One particularly cold Wednesday morning as I geared myself up to carry a blue foam surfboard across the frigid sand at Santa Monica Beach, my beginning surf class instructor reminded us that we were the lucky ones - that somewhere at that moment some kid in the Midwest was flipping through the pages of his tattered surf magazine, dreaming of shaping his own boards, and one day setting foot in the Pacific Ocean. He told us how there is an entire culture of people in all areas of the world who wait excitedly for their own surfer magazines to arrive in the mail while we were out here, in California, living the dream. What does it matter if the water is cold? We’re the lucky ones!

Three hours later, as I dragged myself into 1970s Film Criticism Class with the Notorious PhD Todd Boyd, I learned about those things from the seventies that we repeat today as our country is in crisis.
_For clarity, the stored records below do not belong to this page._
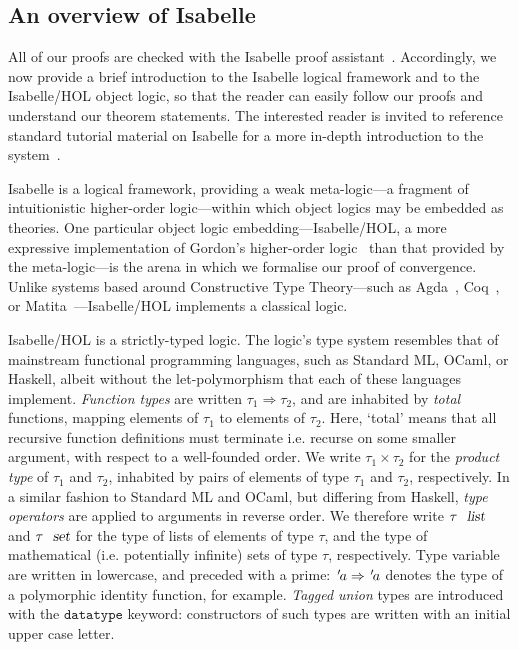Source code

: \documentclass[acmlarge,review,anonymous]{acmart}\settopmatter{printfolios=true}
\begin{document}



\subsection{An overview of Isabelle}
\label{subsect.an.overview.of.isabelle}

All of our proofs are checked with the Isabelle proof assistant~\cite{DBLP:conf/tphol/WenzelPN08}.
Accordingly, we now provide a brief introduction to the Isabelle logical framework and to the Isabelle/HOL object logic, so that the reader can easily follow our proofs and understand our theorem statements.
The interested reader is invited to reference standard tutorial material on Isabelle for a more in-depth introduction to the system~\cite{DBLP:books/sp/NipkowK14}.

Isabelle is a logical framework, providing a weak meta-logic---a fragment of intuitionistic higher-order logic---within which object logics may be embedded as theories.
One particular object logic embedding---Isabelle/HOL, a more expressive implementation of Gordon's higher-order logic~\cite{DBLP:conf/tphol/Gordon91} than that provided by the meta-logic---is the arena in which we formalise our proof of convergence.
Unlike systems based around Constructive Type Theory---such as Agda~\cite{DBLP:conf/tphol/BoveDN09}, Coq~\cite{DBLP:conf/popl/HuetH14}, or Matita~\cite{DBLP:conf/cade/AspertiRCT11}---Isabelle/HOL implements a classical logic.


Isabelle/HOL is a strictly-typed logic.
The logic's type system resembles that of mainstream functional programming languages, such as Standard ML, OCaml, or Haskell, albeit without the let-polymorphism that each of these languages implement.
\emph{Function types} are written $\tau_1 \Rightarrow \tau_2$, and are inhabited by \emph{total} functions, mapping elements of $\tau_1$ to elements of $\tau_2$.
Here, `total' means that all recursive function definitions must terminate i.e. recurse on some smaller argument, with respect to a well-founded order.
We write $\tau_1 \times \tau_2$ for the \emph{product type} of $\tau_1$ and $\tau_2$, inhabited by pairs of elements of type $\tau_1$ and $\tau_2$, respectively.
In a similar fashion to Standard ML and OCaml, but differing from Haskell, \emph{type operators} are applied to arguments in reverse order.
We therefore write $\tau\ \isa{list}$ and $\tau\ \isa{set}$ for the type of lists of elements of type $\tau$, and the type of mathematical (i.e. potentially infinite) sets of type $\tau$, respectively.
Type variable are written in lowercase, and preceded with a prime: ${\emph{$\mskip2mu{'}\mskip-2mu$}}a \Rightarrow {\emph{$\mskip2mu{'}\mskip-2mu$}}a$ denotes the type of a polymorphic identity function, for example.
\emph{Tagged union} types are introduced with the $\mathtt{datatype}$ keyword: constructors of such types are written with an initial upper case letter.
\end{document}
We discussed the oil embargos, the loss of confidence in our Presidency, and how these things lead to the 1982 racially motivated death of Vincent Chin in Detroit, a city that truly represents the economic, emotional, and physical condition of the rest of the nation. Vincent Chin was denied his dreams simply because of who he was. Vincent Chin would never get the chance to go surfing in the freezing early morning Pacific Ocean. I was crushed.

That night in feature script writing class, I began to put my feelings to the page.

I don’t know if Vincent Chin ever wanted to surf, or if he even cared to swim. I have no idea if he ever went to the beach at Belle Isle, Detroit and waded into the Detroit River. I do know that he was a person on the verge of a new time in his life, the day before his wedding, when he was killed by three workers recently laid off from Chrysler, angry at all things Asian for “stealing” the American automotive customers and for “stealing” their jobs.

Once day I might get to tell that story. Hopefully, the feature length version of Surf Detroit will tell it, but for now, the short film, my USC thesis film is not the story of Vincent Chin. My character Hector Wu is not Vincent Chin. My character Maddy is only sister to the fictional Hector. But she is the very real embodiment of how it feels to grieve the loss of someone so beautiful as a brother with a simple dream, a dream that is almost within reach, yet so impossibly far away.

I hope you enjoy my short film, Surf Detroit. It is my dream come true.